Press "Enter" to skip to content

How to stop selling a product and start selling a service

admin 0

The consumer IoT is having a real “A Tale of Two Cities” moment right now. It’s the best of times, as sales of connected devices are growing and standards efforts are set to make things less complicated. But it’s also the worst of times. No one is funding consumer connected hardware products, and costs are continuing to rise while business models flounder. So what’s a company to do? And what should a consumer buy?

This was my takeaway after watching panelists speak at my Everything is Connected event on Tuesday. In both a panel and a roundtable discussion, speakers from Google, June, 3M, Ayla Networks (an event sponsor), and more focused on the challenges of connectivity and how they relate to both the consumer experience and the business of running a company.

Clockwise from top left are Kevin Tofel of StaceyonIoT; Matt Van Horn, CEO of June; Michele Chambers Turner of Google; and Kieran Hannon of Openpath Security.

The first challenge on everyone’s mind, especially in the wake of a handful of connected companies (Wink, Wyze, Mellow) suddenly switching to monthly subscription payments, was figuring out how to sell consumers on a service as opposed to a product. Matt Van Horn, CEO of smart oven maker June, argued that because companies like Google and Amazon can provide continual service updates and improvements for free, they have conditioned consumers to expect improvements to hardware without additional costs.

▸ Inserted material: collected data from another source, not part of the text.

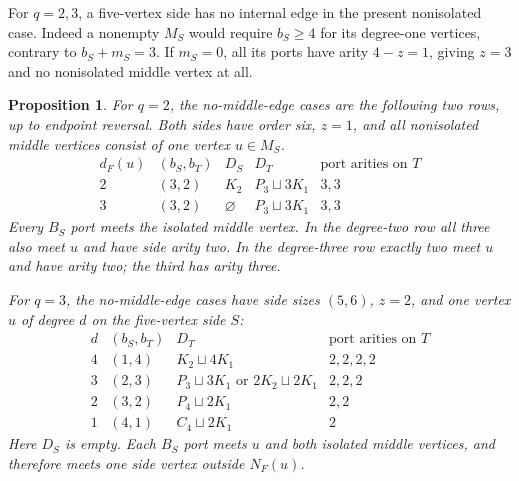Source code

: \documentclass[11pt]{article}
\newtheorem{proposition}[theorem]{Proposition}
\newcommand{\sq}{\sqcup}
\begin{document}
For $q=2,3$, a five-vertex side has no internal edge in the present
nonisolated case. Indeed a nonempty $M_S$ would require
$b_S\geq4$ for its degree-one vertices, contrary to $b_S+m_S=3$.
If $m_S=0$, all its ports have arity $4-z=1$, giving $z=3$ and no
nonisolated middle vertex at all.

\begin{proposition}\label{smallq}
For $q=2$, the no-middle-edge cases are the following two rows, up to
endpoint reversal. Both sides have order six, $z=1$, and all nonisolated
middle vertices consist of one vertex $u\in M_S$.
\[
\begin{array}{c|c|c|c|c}
d_F(u)&(b_S,b_T)&D_S&D_T&\text{port arities on }T\\\hline
2&(3,2)&K_2&P_3\sq3K_1&3,3\\
3&(3,2)&\varnothing&P_3\sq3K_1&3,3
\end{array}
\]
Every $B_S$ port meets the isolated middle vertex. In the degree-two
row all three also meet $u$ and have side arity two. In the degree-three
row exactly two meet $u$ and have arity two; the third has arity three.

For $q=3$, the no-middle-edge cases have side sizes $(5,6)$, $z=2$, and
one vertex $u$ of degree $d$ on the five-vertex side $S$:
\[
\begin{array}{c|c|c|c}
d&(b_S,b_T)&D_T&\text{port arities on }T\\\hline
4&(1,4)&K_2\sq4K_1&2,2,2,2\\
3&(2,3)&P_3\sq3K_1\text{ or }2K_2\sq2K_1&2,2,2\\
2&(3,2)&P_4\sq2K_1&2,2\\
1&(4,1)&C_4\sq2K_1&2
\end{array}
\]
Here $D_S$ is empty. Each $B_S$ port meets $u$ and both isolated middle
vertices, and therefore meets one side vertex outside $N_F(u)$.
\end{proposition}
\end{document}
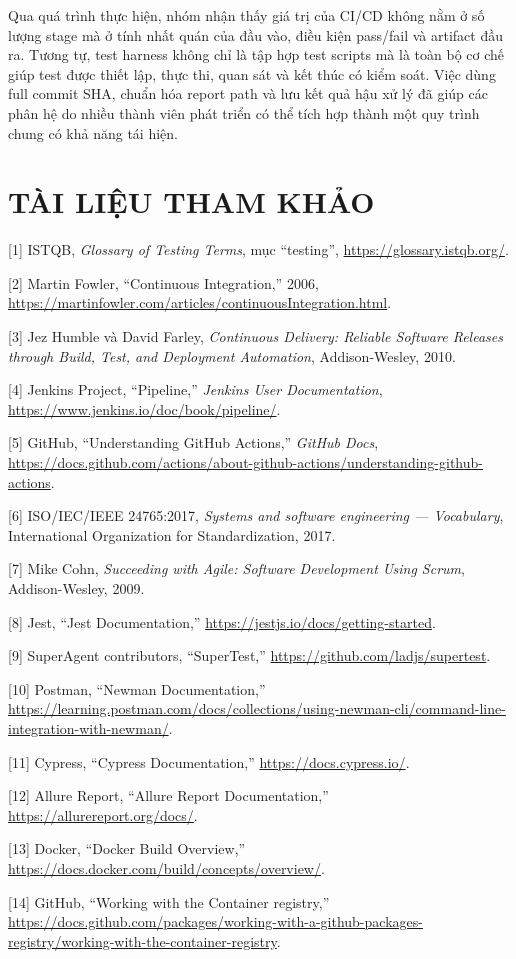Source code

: \documentclass[
  vietnamese,
  12pt,
  a4paper,
  oneside]{report}
\begin{document}
Qua quá trình thực hiện, nhóm nhận thấy giá trị của CI/CD không nằm ở số
lượng stage mà ở tính nhất quán của đầu vào, điều kiện pass/fail và
artifact đầu ra. Tương tự, test harness không chỉ là tập hợp test
scripts mà là toàn bộ cơ chế giúp test được thiết lập, thực thi, quan
sát và kết thúc có kiểm soát. Việc dùng full commit SHA, chuẩn hóa
report path và lưu kết quả hậu xử lý đã giúp các phân hệ do nhiều thành
viên phát triển có thể tích hợp thành một quy trình chung có khả năng
tái hiện.

\chapter{TÀI LIỆU THAM KHẢO}\label{tuxe0i-liux1ec7u-tham-khux1ea3o}

{[}1{]} ISTQB, \emph{Glossary of Testing Terms}, mục ``testing'',
\url{https://glossary.istqb.org/}.

{[}2{]} Martin Fowler, ``Continuous Integration,'' 2006,
\url{https://martinfowler.com/articles/continuousIntegration.html}.

{[}3{]} Jez Humble và David Farley, \emph{Continuous Delivery: Reliable
Software Releases through Build, Test, and Deployment Automation},
Addison-Wesley, 2010.

{[}4{]} Jenkins Project, ``Pipeline,'' \emph{Jenkins User
Documentation}, \url{https://www.jenkins.io/doc/book/pipeline/}.

{[}5{]} GitHub, ``Understanding GitHub Actions,'' \emph{GitHub Docs},
\url{https://docs.github.com/actions/about-github-actions/understanding-github-actions}.

{[}6{]} ISO/IEC/IEEE 24765:2017, \emph{Systems and software engineering
--- Vocabulary}, International Organization for Standardization, 2017.

{[}7{]} Mike Cohn, \emph{Succeeding with Agile: Software Development
Using Scrum}, Addison-Wesley, 2009.

{[}8{]} Jest, ``Jest Documentation,''
\url{https://jestjs.io/docs/getting-started}.

{[}9{]} SuperAgent contributors, ``SuperTest,''
\url{https://github.com/ladjs/supertest}.

{[}10{]} Postman, ``Newman Documentation,''
\url{https://learning.postman.com/docs/collections/using-newman-cli/command-line-integration-with-newman/}.

{[}11{]} Cypress, ``Cypress Documentation,''
\url{https://docs.cypress.io/}.

{[}12{]} Allure Report, ``Allure Report Documentation,''
\url{https://allurereport.org/docs/}.

{[}13{]} Docker, ``Docker Build Overview,''
\url{https://docs.docker.com/build/concepts/overview/}.

{[}14{]} GitHub, ``Working with the Container registry,''
\url{https://docs.github.com/packages/working-with-a-github-packages-registry/working-with-the-container-registry}.
\end{document}

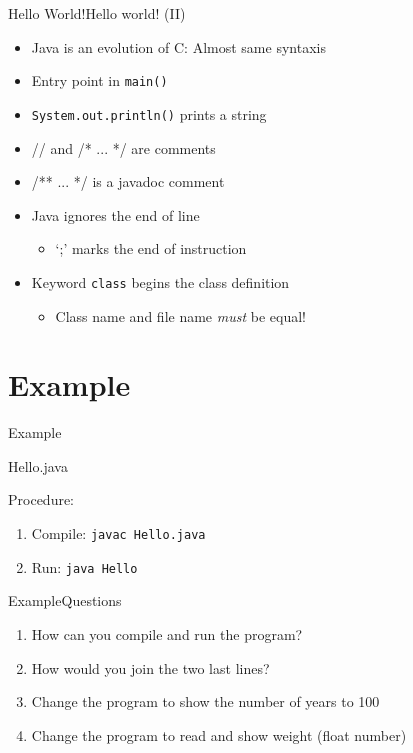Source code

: \documentclass{beamer}
\begin{document}
\begin{frame}{Hello World!}{Hello world! (II)}
	\begin{itemize}
		\item Java is an evolution of C: Almost same syntaxis
     	\item Entry point in \texttt{main()}
		\item \texttt{System.out.println()} prints a string
		\item // and /* ... */ are comments
		\item /** ... */ is a \alert{javadoc} comment
		\item Java ignores the end of line
	    	\begin{itemize}
		 	\item `;' marks the end of instruction
 		 	\end{itemize}
		\item Keyword \texttt{class} begins the class definition
	    	\begin{itemize}
		 	\item Class name and file name \textit{must} be equal!
 		 	\end{itemize}
	\end{itemize}
\end{frame}

\section[Example]{Example}
\begin{frame}{Example}
	\vspace{-0.2cm}
	\begin{block}{Hello.java}
		
	\end{block}

	Procedure:
	\begin{enumerate}
		\item Compile: \texttt{javac Hello.java}
		\item Run: \texttt{java Hello}
	\end{enumerate}
\end{frame}

\begin{frame}{Example}{Questions}
	\begin{enumerate}
		\item How can you compile and run the program?
		\item How would you join the two last lines?
		\item Change the program to show the number of years to 100
		\item Change the program to read and show weight (float number)
	\end{enumerate}
\end{frame}
\end{document}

“I wish I could see Google’s Home’s cloud bill, I wish I could see Amazon Alexa’s cloud bill that they are not passing along to consumers,” he said. “But I can see my cloud bill, and I don’t have a Google or Amazon business behind me to fund that. I have to figure out how to pay that cloud bill and I have to pay that forever.”

June so far has built a subscription service around recipes that costs $ 4.99 a month, but Van Horn is always thinking of other options, even as he continues to add considerable new functionality to the oven so as to keep consumers delighted with their purchase.

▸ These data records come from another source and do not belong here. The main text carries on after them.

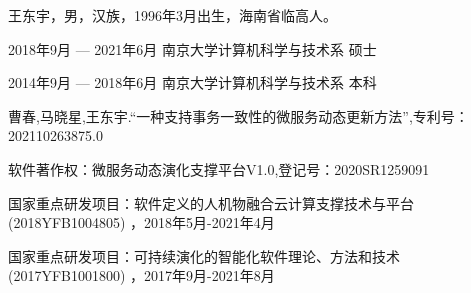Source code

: \documentclass[macfonts,master]{njuthesis}
\begin{document}
\backmatter
\begin{resume}
\begin{authorinfo}
\noindent 王东宇，男，汉族，1996年3月出生，海南省临高人。
\end{authorinfo}
\begin{education}
\item[2018年9月 --- 2021年6月] 南京大学计算机科学与技术系 \hfill 硕士
\item[2014年9月 --- 2018年6月] 南京大学计算机科学与技术系 \hfill 本科
\end{education}
\begin{publications}
\item 曹春,马晓星,王东宇.``一种支持事务一致性的微服务动态更新方法'',专利号：202110263875.0
\item 软件著作权：微服务动态演化支撑平台V1.0,登记号：2020SR1259091
\end{publications}
\begin{projects}
\item 国家重点研发项目：软件定义的人机物融合云计算支撑技术与平台 (2018YFB1004805) ，2018年5月-2021年4月
\item 国家重点研发项目：可持续演化的智能化软件理论、方法和技术 (2017YFB1001800) ，2017年9月-2021年8月
\end{projects}
\end{resume}

\makelicense

\end{document}
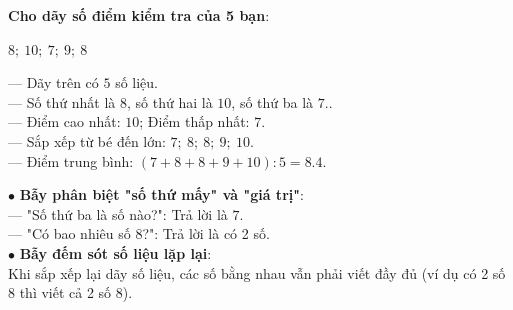 \documentclass[14pt,a4paper,oneside]{extbook}
\begin{document}
\noindent
\begin{minipage}[t]{0.53\textwidth}
  \begin{tcolorbox}[
    enhanced,
    title={\footnotesize\bfseries\color{white}\faCheckCircle\ Ví dụ thực hành chuẩn mực},
    colback=green!2!white,
    colframe=green!60!black,
    arc=2.5mm, boxrule=0.8pt, top=1.8mm, bottom=1.8mm, left=2.2mm, right=2.2mm
  ]
    \footnotesize
    \textbf{Cho dãy số điểm kiểm tra của 5 bạn}:\\
    \begin{center}
      $8;\ 10;\ 7;\ 9;\ 8$
    \end{center}
    --- Dãy trên có $5$ số liệu.\\
    --- Số thứ nhất là $8$, số thứ hai là $10$, số thứ ba là $7$..\\
    --- Điểm cao nhất: $10$; Điểm thấp nhất: $7$.\\
    --- Sắp xếp từ bé đến lớn: $7;\ 8;\ 8;\ 9;\ 10$.\\
    --- Điểm trung bình: $(7 + 8 + 8 + 9 + 10) : 5 = \mathbf{8.4}$.
  \end{tcolorbox}
\end{minipage}%
\hfill
\begin{minipage}[t]{0.45\textwidth}
  \begin{tcolorbox}[
    enhanced,
    title={\footnotesize\bfseries\color{white}\faExclamationTriangle\ Mẹo tránh bẫy trắc nghiệm},
    colback=red!2!white,
    colframe=red!70!black,
    arc=2.5mm, boxrule=0.8pt, top=1.8mm, bottom=1.8mm, left=2.2mm, right=2.2mm
  ]
    \footnotesize
    $\bullet$ \textbf{Bẫy phân biệt "số thứ mấy" và "giá trị"}:\\
    --- "Số thứ ba là số nào?": Trả lời là $7$.\\
    --- "Có bao nhiêu số 8?": Trả lời là có 2 số.\\
    $\bullet$ \textbf{Bẫy đếm sót số liệu lặp lại}:\\
    Khi sắp xếp lại dãy số liệu, các số bằng nhau vẫn phải viết đầy đủ (ví dụ có 2 số 8 thì viết cả 2 số 8).
  \end{tcolorbox}
\end{minipage}
\end{document}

Michele Chambers Turner, senior director of smart home at Google, said that connected product companies have to build relationships with their customers, but that those relationships can only happen if the product really makes an impact on a consumer’s life. “I don’t necessarily have a relationship with my light bulbs unless they can do more for me,” she said. So it is incumbent on companies to figure out how to make that work.

Making things more valuable might happen as part of a new service or it might be a result of connecting your product to an existing ecosystem or other connected product. Kieron Hannon, CMO at access company Openpath and the former CMO of Belkin Wemo, said that Openpath is looking at adding integrations with productivity software so that when an employee enters their office building it can alert their calendar, which can then start setting up the first meeting of the day. “IoT should be serendipitous,” he said. “It should allow people to live in the moment.”

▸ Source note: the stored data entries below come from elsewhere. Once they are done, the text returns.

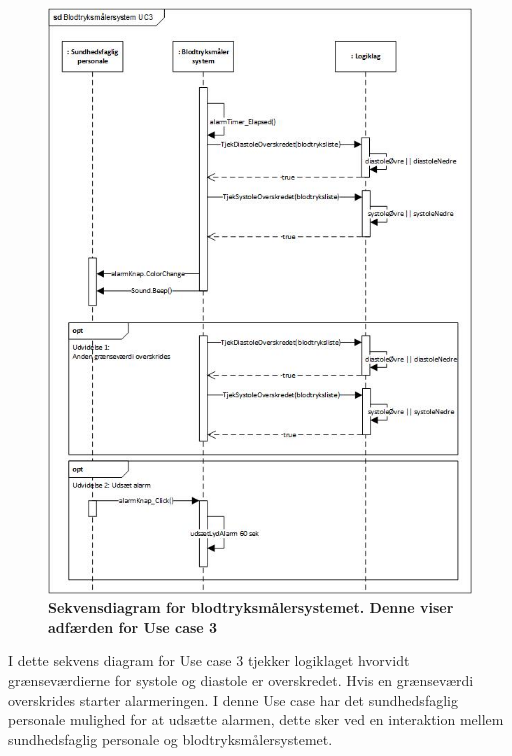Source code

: \begin{figure}[H]
\includegraphics[width =1.0\textwidth , center]{billeder/sdUC3}
\caption{\textbf{Sekvensdiagram for blodtryksmålersystemet. Denne viser adfærden for Use case 3}}
\end{figure}
I dette sekvens diagram for Use case 3 tjekker logiklaget hvorvidt grænseværdierne for systole og diastole er overskredet. Hvis en grænseværdi overskrides starter alarmeringen. I denne Use case har det sundhedsfaglig personale mulighed for at udsætte alarmen, dette sker ved en interaktion mellem sundhedsfaglig personale og blodtryksmålersystemet.\\\\ 
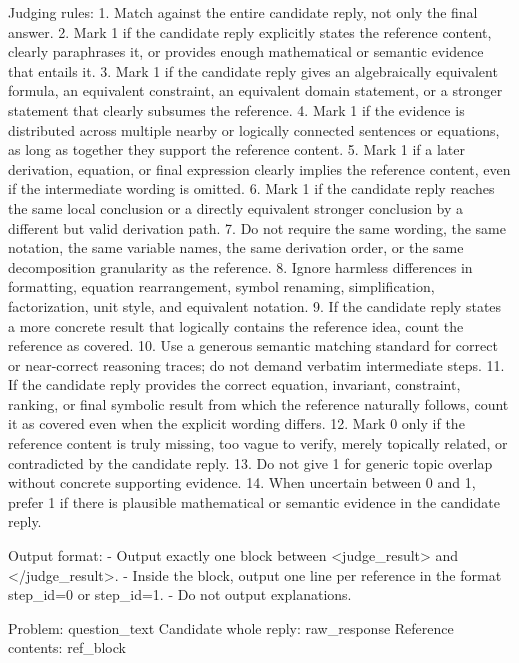 \documentclass[11pt]{article}
\begin{document}
\begin{tcolorbox}
\begin{tcblisting}
Judging rules:
1. Match against the entire candidate reply, not only the final answer.
2. Mark 1 if the candidate reply explicitly states the reference content, clearly paraphrases it, or provides enough mathematical or semantic evidence that entails it.
3. Mark 1 if the candidate reply gives an algebraically equivalent formula, an equivalent constraint, an equivalent domain statement, or a stronger statement that clearly subsumes the reference.
4. Mark 1 if the evidence is distributed across multiple nearby or logically connected sentences or equations, as long as together they support the reference content.
5. Mark 1 if a later derivation, equation, or final expression clearly implies the reference content, even if the intermediate wording is omitted.
6. Mark 1 if the candidate reply reaches the same local conclusion or a directly equivalent stronger conclusion by a different but valid derivation path.
7. Do not require the same wording, the same notation, the same variable names, the same derivation order, or the same decomposition granularity as the reference.
8. Ignore harmless differences in formatting, equation rearrangement, symbol renaming, simplification, factorization, unit style, and equivalent notation.
9. If the candidate reply states a more concrete result that logically contains the reference idea, count the reference as covered.
10. Use a generous semantic matching standard for correct or near-correct reasoning traces; do not demand verbatim intermediate steps.
11. If the candidate reply provides the correct equation, invariant, constraint, ranking, or final symbolic result from which the reference naturally follows, count it as covered even when the explicit wording differs.
12. Mark 0 only if the reference content is truly missing, too vague to verify, merely topically related, or contradicted by the candidate reply.
13. Do not give 1 for generic topic overlap without concrete supporting evidence.
14. When uncertain between 0 and 1, prefer 1 if there is plausible mathematical or semantic evidence in the candidate reply.

Output format:
- Output exactly one block between <judge_result> and </judge_result>.
- Inside the block, output one line per reference in the format step_id=0 or step_id=1.
- Do not output explanations.

Problem: {question_text}
Candidate whole reply: {raw_response}
Reference contents: {ref_block}
\end{tcblisting}

\vspace{6pt}


\end{tcolorbox}
\end{document}
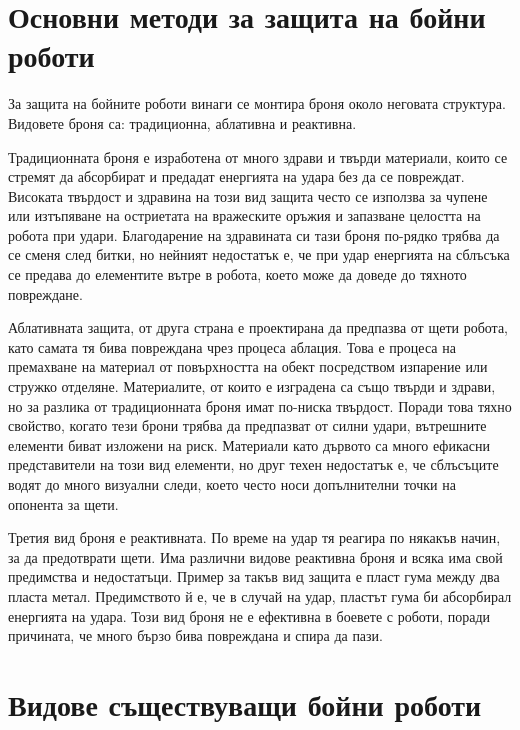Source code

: \section{Основни методи за защита на бойни роботи}

За защита на бойните роботи винаги се монтира броня около неговата структура. Видовете броня са: традиционна, аблативна и реактивна.

Традиционната броня е изработена от много здрави и твърди материали, които се стремят да абсорбират и предадат енергията на удара без да се повреждат. Високата твърдост и здравина на този вид защита често се използва за чупене или изтъпяване на остриетата на вражеските оръжия и запазване целостта на робота при удари. Благодарение на здравината си тази броня по-рядко трябва да се сменя след битки, но нейният недостатък е, че при удар енергията на сблъсъка се предава до елементите вътре в робота, което може да доведе до тяхното повреждане.

Аблативната защита, от друга страна е проектирана да предпазва от щети робота, като самата тя бива повреждана чрез процеса аблация. Това е процеса на премахване на материал от повърхността на обект посредством изпарение или стружко отделяне. Материалите, от които е изградена са също твърди и здрави, но за разлика от традиционната броня имат по-ниска твърдост. Поради това тяхно свойство, когато тези брони трябва да предпазват от силни удари, вътрешните елементи биват изложени на риск. Материали като дървото са много ефикасни представители на този вид елементи, но друг техен недостатък е, че сблъсъците водят до много визуални следи, което често носи допълнителни точки на опонента за щети.

Третия вид броня е реактивната. По време на удар тя реагира по някакъв начин, за да предотврати щети. Има различни видове реактивна броня и всяка има свой предимства и недостатъци. Пример за такъв вид защита е пласт гума между два пласта метал. Предимството й е, че в случай на удар, пластът гума би абсорбирал енергията на удара. Този вид броня не е ефективна в боевете с роботи, поради причината, че много бързо бива повреждана и спира да пази.


\section{Видове съществуващи бойни роботи}
\label{sec:robot-types}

That feels like a pretty tall order for today’s connected devices, which don’t often work easily with each other and require a lot of technical skills from the user in order to make them work with other devices and services. In the roundtable, Turner said that was why Google, Amazon, Samsung, Apple, and others were trying to build standards through the Connected Home over IP project.

Johan Pedersen from Silicon Labs (another event sponsor) said that these IoT ecosystems were important, not just to reduce the confusion and number of apps on a consumer’s phone, but hopefully to also create a consistent set of rules around security and data sharing so that consumers can have a real sense of where their data is going, how it’s used, and whether or not their device is secure. I thought that was an especially good point, and it also drives home why so many platforms, such as Google and SmartThings, are changing the way their integration programs work to give their platforms more control.

Panelists also discussed the challenges associated with device costs, and keeping those costs reasonable while also allowing companies to build products that can last for several years before becoming obsolete. Other topics included the evolution from building a connected device to actually building a service and, by extension, a business on a connected device, so check out the videos from the event to learn more.

The post How to stop selling a product and start selling a service appeared first on Stacey on IoT | Internet of Things news and analysis.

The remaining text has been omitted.